I have about 30 lines of code that do just this (getting Z scores):
data$z_col1 <- (data$col1 - mean(data$col1, na.rm = TRUE)) / sd(data$col1, na.rm = TRUE)
data$z_col2 <- (data$col2 - mean(data$col2, na.rm = TRUE)) / sd(data$col2, na.rm = TRUE)
data$z_col3 <- (data$col3 - mean(data$col3, na.rm = TRUE)) / sd(data$col3, na.rm = TRUE)
data$z_col4 <- (data$col4 - mean(data$col4, na.rm = TRUE)) / sd(data$col4, na.rm = TRUE)
data$z_col5 <- (data$col5 - mean(data$col5, na.rm = TRUE)) / sd(data$col5, na.rm = TRUE)

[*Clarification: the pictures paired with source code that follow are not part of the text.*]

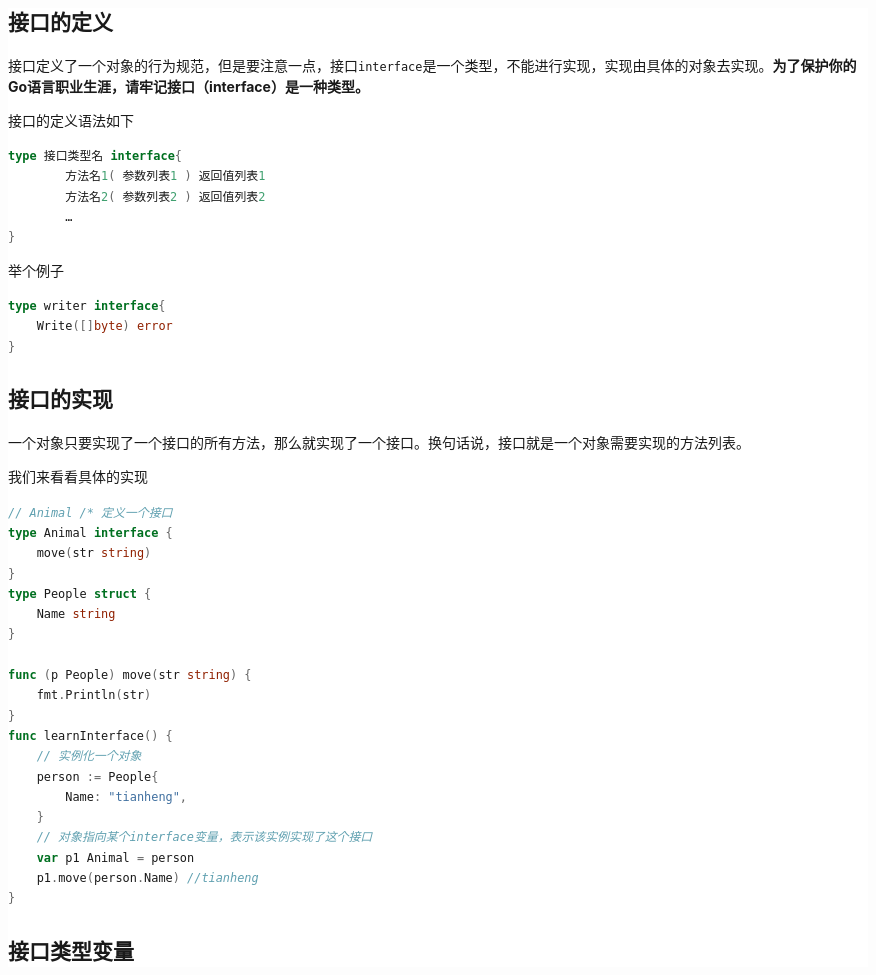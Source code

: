 ## 接口的定义

接口定义了一个对象的行为规范，但是要注意一点，接口`interface`是一个类型，不能进行实现，实现由具体的对象去实现。**为了保护你的Go语言职业生涯，请牢记接口（interface）是一种类型。**

接口的定义语法如下

```go
type 接口类型名 interface{
        方法名1( 参数列表1 ) 返回值列表1
        方法名2( 参数列表2 ) 返回值列表2
        …
}
```

举个例子

```go
type writer interface{
    Write([]byte) error
}
```

## 接口的实现

一个对象只要实现了一个接口的所有方法，那么就实现了一个接口。换句话说，接口就是一个对象需要实现的方法列表。

我们来看看具体的实现

```go
// Animal /* 定义一个接口
type Animal interface {
	move(str string)
}
type People struct {
	Name string
}

func (p People) move(str string) {
	fmt.Println(str)
}
func learnInterface() {
	// 实例化一个对象
	person := People{
		Name: "tianheng",
	}
	// 对象指向某个interface变量，表示该实例实现了这个接口
	var p1 Animal = person
	p1.move(person.Name) //tianheng
}
```

## 接口类型变量
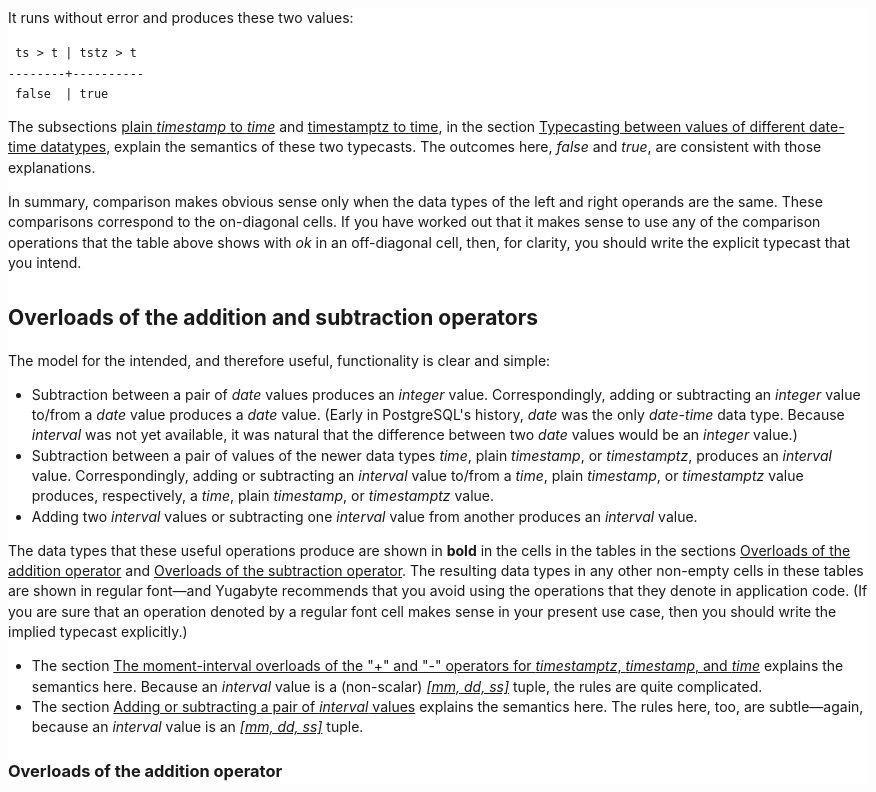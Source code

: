 It runs without error and produces these two values:

```output
 ts > t | tstz > t
--------+----------
 false  | true
```

The subsections [plain _timestamp_ to _time_](../typecasting-between-date-time-values#plain-timestamp-to-time) and [timestamptz to time](../typecasting-between-date-time-values#timestamptz-to-time), in the section [Typecasting between values of different date-time datatypes](../typecasting-between-date-time-values/), explain the semantics of these two typecasts. The outcomes here, _false_ and _true_, are consistent with those explanations.

In summary, comparison makes obvious sense only when the data types of the left and right operands are the same. These comparisons correspond to the on-diagonal cells. If you have worked out that it makes sense to use any of the comparison operations that the table above shows with _ok_ in an off-diagonal cell, then, for clarity, you should write the explicit typecast that you intend.

## Overloads of the addition and subtraction operators

The model for the intended, and therefore useful, functionality is clear and simple:

- Subtraction between a pair of _date_ values produces an _integer_ value. Correspondingly, adding or subtracting an _integer_ value to/from a _date_ value produces a _date_ value. (Early in PostgreSQL's history, _date_ was the only _date-time_ data type. Because _interval_ was not yet available, it was natural that the difference between two _date_ values would be an _integer_ value.)
- Subtraction between a pair of values of the newer data types _time_, plain _timestamp_, or _timestamptz_, produces an _interval_ value. Correspondingly, adding or subtracting an _interval_ value to/from a _time_, plain _timestamp_, or _timestamptz_ value produces, respectively, a _time_, plain _timestamp_, or _timestamptz_ value.
- Adding two _interval_ values or subtracting one _interval_ value from another produces an _interval_ value.

The data types that these useful operations produce are shown in **bold** in the cells in the tables in the sections [Overloads of the addition operator](#overloads-of-the-addition-operator) and [Overloads of the subtraction operator](#overloads-of-the-subtraction-operator). The resulting data types in any other non-empty cells in these tables are shown in regular font—and Yugabyte recommends that you avoid using the operations that they denote in application code. (If you are sure that an operation denoted by a regular font cell makes sense in your present use case, then you should write the implied typecast explicitly.)

- The section [The moment-interval overloads of the "+" and "-" operators for _timestamptz_, _timestamp_, and _time_](../date-time-data-types-semantics/type-interval/interval-arithmetic/moment-interval-overloads-of-plus-and-minus/) explains the semantics here. Because an _interval_ value is a (non-scalar) _[\[mm, dd, ss\]](../date-time-data-types-semantics/type-interval/interval-representation/)_ tuple, the rules are quite complicated.
- The section [Adding or subtracting a pair of _interval_ values](../date-time-data-types-semantics/type-interval/interval-arithmetic/interval-interval-addition/) explains the semantics here. The rules here, too, are subtle—again, because an _interval_ value is an  _[\[mm, dd, ss\]](../date-time-data-types-semantics/type-interval/interval-representation/)_ tuple.

### Overloads of the addition operator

Is there some way, maybe using apply()
or something, that I can just essentially do (python):
for col in ['col1', 'col2', 'col3']:
data{col} = ... z score code here
Thanks R friends.
A data.frame
is a list, thus you can use lapply
. Don't use apply
on a data.frame
as this will coerce to a matrix
.
lapply(data, function(x) (x - mean(x,na.rm = TRUE))/sd(x, na.rm = TRUE))
Or you could use scale
which performs this calculation on a vector.
lapply(data, scale)
You can translate the python
style approach directy
for(col in names(data)){
data[[col]] <- scale(data[[col]])
}
Note that this approach is not memory efficient in R as [[<.data.frame
copies the entire data.frame each time.